中文
Wu Shan:Drifting

【Review】Wu Shan:Drifting (2025)

Stanislav Soltitckii

A solo exhibition by Wu Shan at Shenzhen‘s Ginkgo Space featured the Hangzhou-based artist’s latest creations. His works belong to modern abstract art, but are heavily influenced by two ancient Chinese traditions - lacquer painting and kunqu.


Wu Shan’s visual language is, in fact, a combination of two languages: the language of line and the language of colour. It gives the impression that the artist is trying to strip the work of its noise and anger in pursuit of a profound calm and pure rhythm, a style that can be understood as the ability to see the world in a complex but harmonious way, as if it were an exquisite musical composition.


The French philosopher Jacques Rancière, speaking of modernist art, introduced the concept of the ‘aesthetic regime’ as a counterpoint to the ‘reproduction-imitation mode’. The aesthetic regime allows one to go beyond a single storyline to reveal what Rancière called the ‘silent language of the world’, the sensual fabric of the world. It seems that Wu Shan is on a similar quest. His silent world language (or in his works, more like a silent chord) is a labyrinth of intertwined lines, with branching trajectories reflecting light at the corners, flickering like fish scales.

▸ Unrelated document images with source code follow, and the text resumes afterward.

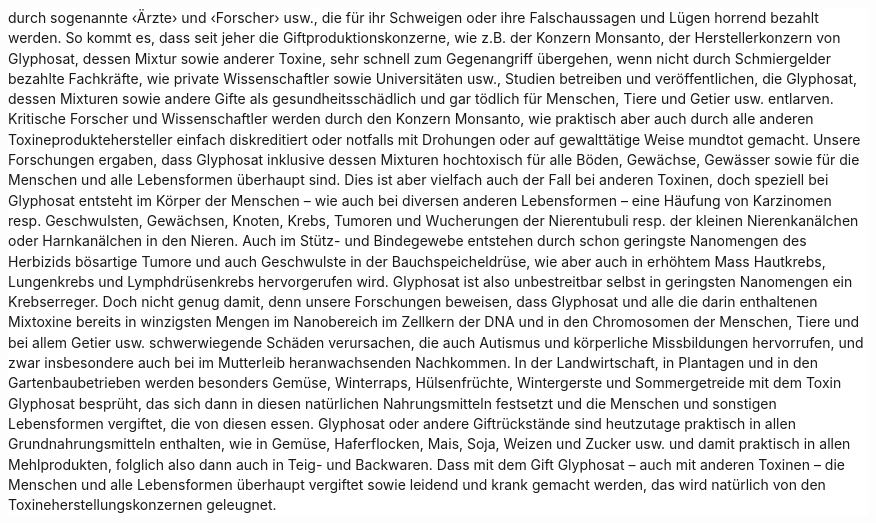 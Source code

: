 durch sogenannte ‹Ärzte› und ‹Forscher› usw., die für ihr Schweigen oder ihre Falschaussagen und Lügen horrend bezahlt werden. So kommt es, dass seit jeher die Giftproduktionskonzerne, wie z.B. der Konzern Monsanto, der Herstellerkonzern von Glyphosat, dessen Mixtur sowie anderer Toxine, sehr schnell zum Gegenangriff übergehen, wenn nicht durch Schmiergelder bezahlte Fachkräfte, wie private Wissenschaftler sowie Universitäten usw., Studien betreiben und veröffentlichen, die Glyphosat, dessen Mixturen sowie andere Gifte als gesundheitsschädlich und gar tödlich für Menschen, Tiere und Getier usw. entlarven. Kritische Forscher und Wissenschaftler werden durch den Konzern Monsanto, wie praktisch aber auch durch alle anderen Toxineproduktehersteller einfach diskreditiert oder notfalls mit Drohungen oder auf gewalttätige Weise mundtot gemacht. Unsere Forschungen ergaben, dass Glyphosat inklusive dessen Mixturen hochtoxisch für alle Böden, Gewächse, Gewässer sowie für die Menschen und alle Lebensformen überhaupt sind. Dies ist aber vielfach auch der Fall bei anderen Toxinen, doch speziell bei Glyphosat entsteht im Körper der Menschen – wie auch bei diversen anderen Lebensformen – eine Häufung von Karzinomen resp. Geschwulsten, Gewächsen, Knoten, Krebs, Tumoren und Wucherungen der Nierentubuli resp. der kleinen Nierenkanälchen oder Harnkanälchen in den Nieren. Auch im Stütz- und Bindegewebe entstehen durch schon geringste Nanomengen des Herbizids bösartige Tumore und auch Geschwulste in der Bauchspeicheldrüse, wie aber auch in erhöhtem Mass Hautkrebs, Lungenkrebs und Lymphdrüsenkrebs hervorgerufen wird. Glyphosat ist also unbestreitbar selbst in geringsten Nanomengen ein Krebserreger. Doch nicht genug damit, denn unsere Forschungen beweisen, dass Glyphosat und alle die darin enthaltenen Mixtoxine bereits in winzigsten Mengen im Nanobereich im Zellkern der DNA und in den Chromosomen der Menschen, Tiere und bei allem Getier usw. schwerwiegende Schäden verursachen, die auch Autismus und körperliche Missbildungen hervorrufen, und zwar insbesondere auch bei im Mutterleib heranwachsenden Nachkommen. In der Landwirtschaft, in Plantagen und in den Gartenbaubetrieben werden besonders Gemüse, Winterraps, Hülsenfrüchte, Wintergerste und Sommergetreide mit dem Toxin Glyphosat besprüht, das sich dann in diesen natürlichen Nahrungsmitteln festsetzt und die Menschen und sonstigen Lebensformen vergiftet, die von diesen essen. Glyphosat oder andere Giftrückstände sind heutzutage praktisch in allen Grundnahrungsmitteln enthalten, wie in Gemüse, Haferflocken, Mais, Soja, Weizen und Zucker usw. und damit praktisch in allen Mehlprodukten, folglich also dann auch in Teig- und Backwaren. Dass mit dem Gift Glyphosat – auch mit anderen Toxinen – die Menschen und alle Lebensformen überhaupt vergiftet sowie leidend und krank gemacht werden, das wird natürlich von den Toxineherstellungskonzernen geleugnet. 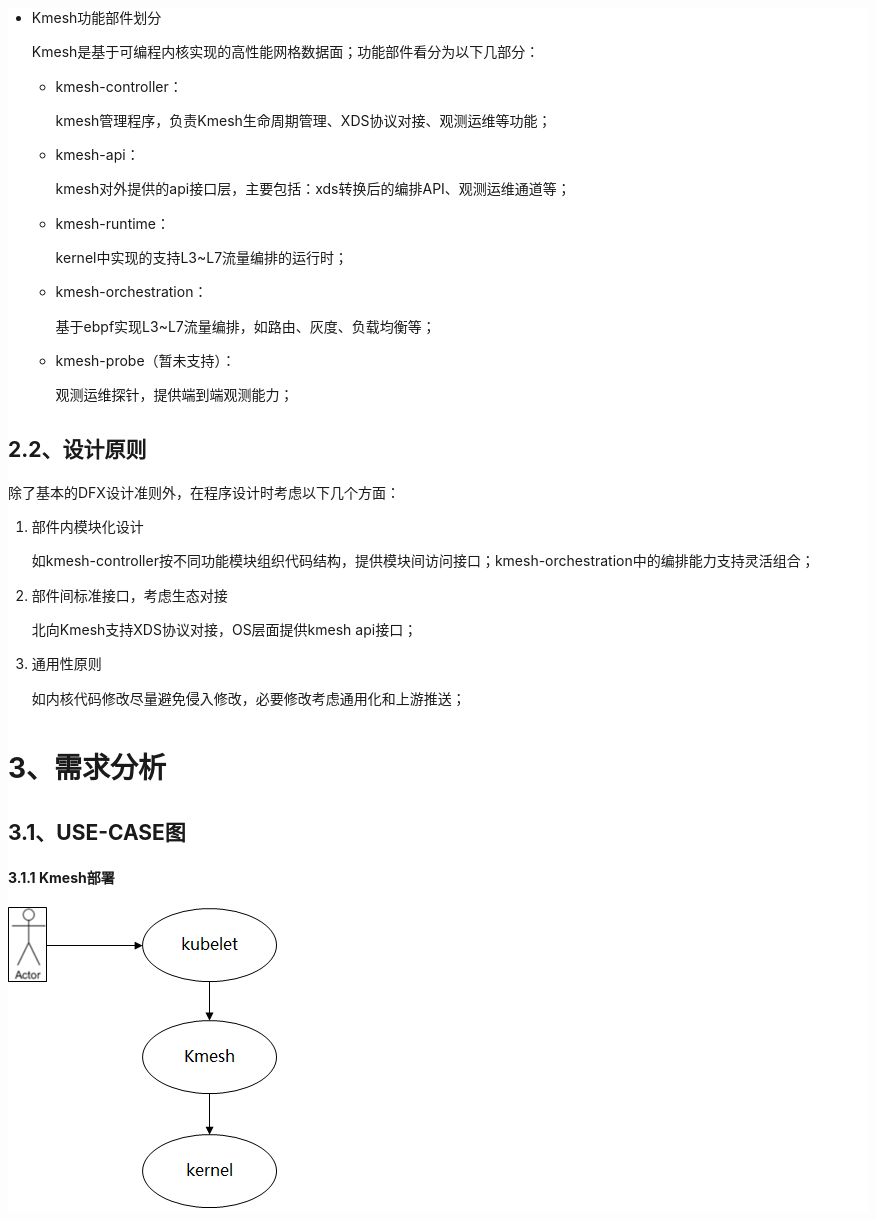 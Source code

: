 - Kmesh功能部件划分

  Kmesh是基于可编程内核实现的高性能网格数据面；功能部件看分为以下几部分：

  - kmesh-controller：

    kmesh管理程序，负责Kmesh生命周期管理、XDS协议对接、观测运维等功能；

  - kmesh-api：

    kmesh对外提供的api接口层，主要包括：xds转换后的编排API、观测运维通道等；

  - kmesh-runtime：

    kernel中实现的支持L3~L7流量编排的运行时；

  - kmesh-orchestration：

    基于ebpf实现L3~L7流量编排，如路由、灰度、负载均衡等；

  - kmesh-probe（暂未支持）：

    观测运维探针，提供端到端观测能力；

## 2.2、设计原则

除了基本的DFX设计准则外，在程序设计时考虑以下几个方面：

1. 部件内模块化设计

   如kmesh-controller按不同功能模块组织代码结构，提供模块间访问接口；kmesh-orchestration中的编排能力支持灵活组合；

2. 部件间标准接口，考虑生态对接

   北向Kmesh支持XDS协议对接，OS层面提供kmesh api接口；

3. 通用性原则

   如内核代码修改尽量避免侵入修改，必要修改考虑通用化和上游推送；

# 3、需求分析

## 3.1、USE-CASE图

#### 3.1.1 Kmesh部署

![image-20221106223938534](pics/design/use_case_kmesh_depoly.png)
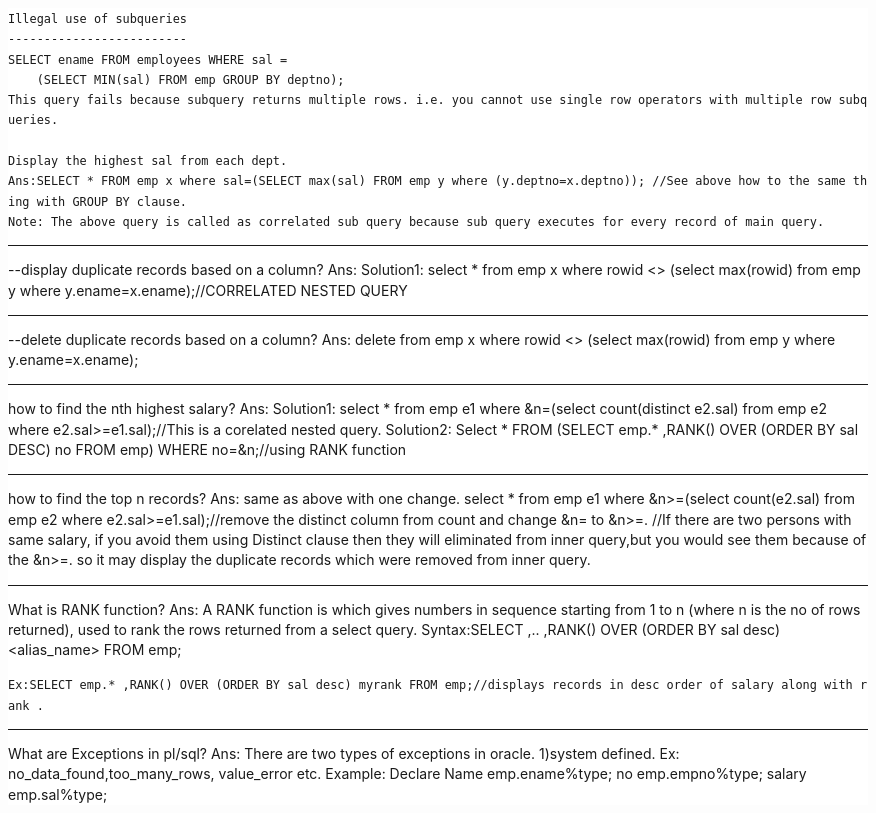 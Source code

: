 	Illegal use of subqueries
	-------------------------
	SELECT ename FROM employees WHERE sal = 
		(SELECT MIN(sal) FROM emp GROUP BY deptno);
	This query fails because subquery returns multiple rows. i.e. you cannot use single row operators with multiple row subqueries.	
	
	Display the highest sal from each dept.
	Ans:SELECT * FROM emp x where sal=(SELECT max(sal) FROM emp y where (y.deptno=x.deptno)); //See above how to the same thing with GROUP BY clause. 
	Note: The above query is called as correlated sub query because sub query executes for every record of main query.
********************************************************************************************************************
--display duplicate records based on a column?
Ans: 
	Solution1:
	select * from emp x where rowid <> (select max(rowid) from emp y where y.ename=x.ename);//CORRELATED NESTED QUERY
**************************************************************************************************************************
--delete duplicate records based on a column?
Ans: delete from emp x where rowid <> (select max(rowid) from emp y where y.ename=x.ename);
**************************************************************************************************************************
how to find the nth highest salary?
Ans: 
	Solution1:
	select * from emp e1 where &n=(select count(distinct e2.sal) from emp e2 where 	e2.sal>=e1.sal);//This is a corelated nested query. 
	Solution2:
	Select * FROM (SELECT emp.* ,RANK() OVER (ORDER BY sal DESC) no FROM emp) WHERE no=&n;//using RANK function


**************************************************************************************************************************
how to find the top n records?
Ans: same as above with one change.
select * from emp e1 where &n>=(select count(e2.sal) from emp e2 where 	e2.sal>=e1.sal);//remove the distinct column from count and  change &n= to &n>=.
		//If there are two persons with same salary, if you avoid them using Distinct clause then they will eliminated from inner query,but you would see them because of the &n>=. so it may display the duplicate records which were removed from inner query.
**************************************************************************************************************************
What is RANK function?
Ans: A RANK function is which gives numbers in sequence starting from 1 to n (where n is the no of rows returned), used to rank the 	rows returned from a select query.
	Syntax:SELECT <col1>,<col2>.. ,RANK() OVER (ORDER BY sal desc) <alias_name> FROM emp;

	Ex:SELECT emp.* ,RANK() OVER (ORDER BY sal desc) myrank FROM emp;//displays records in desc order of salary along with rank .

**************************************************************************************************************************
What are Exceptions  in pl/sql?
Ans: There are two types of exceptions in oracle.
	1)system defined. Ex: no_data_found,too_many_rows, value_error etc.
		Example:
		Declare 
			Name emp.ename%type;
			no   emp.empno%type;
			salary emp.sal%type;

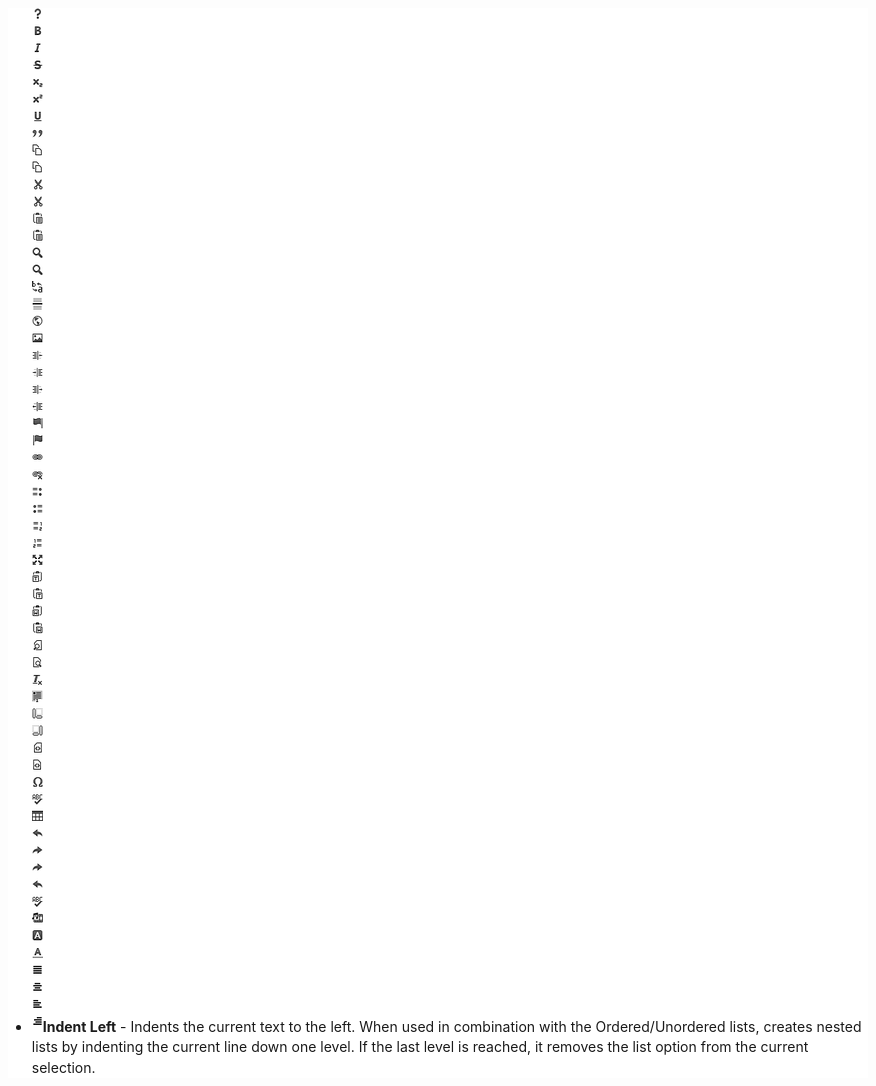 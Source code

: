 * <span class="sprite-wrap"><img src="../img/content_icons.png" alt="indent left" class="sprite sprite-indentl" /></span>**Indent Left** - Indents the current text to the left. When used in combination with the Ordered/Unordered lists, creates nested lists by indenting the current line down one level. If the last level is reached, it removes the list option from the current selection.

The conceptualisation of abstract painting, like the conceptualisation of music, can only reach a certain level and moment. Eventually, there is always a crevice found between the language and the object, the idea and the image, the viewer and the painting. In this crevice, there seems to be the drift of the world, the reflection of lacquer, the lightness of illusion that does not yet fully exist.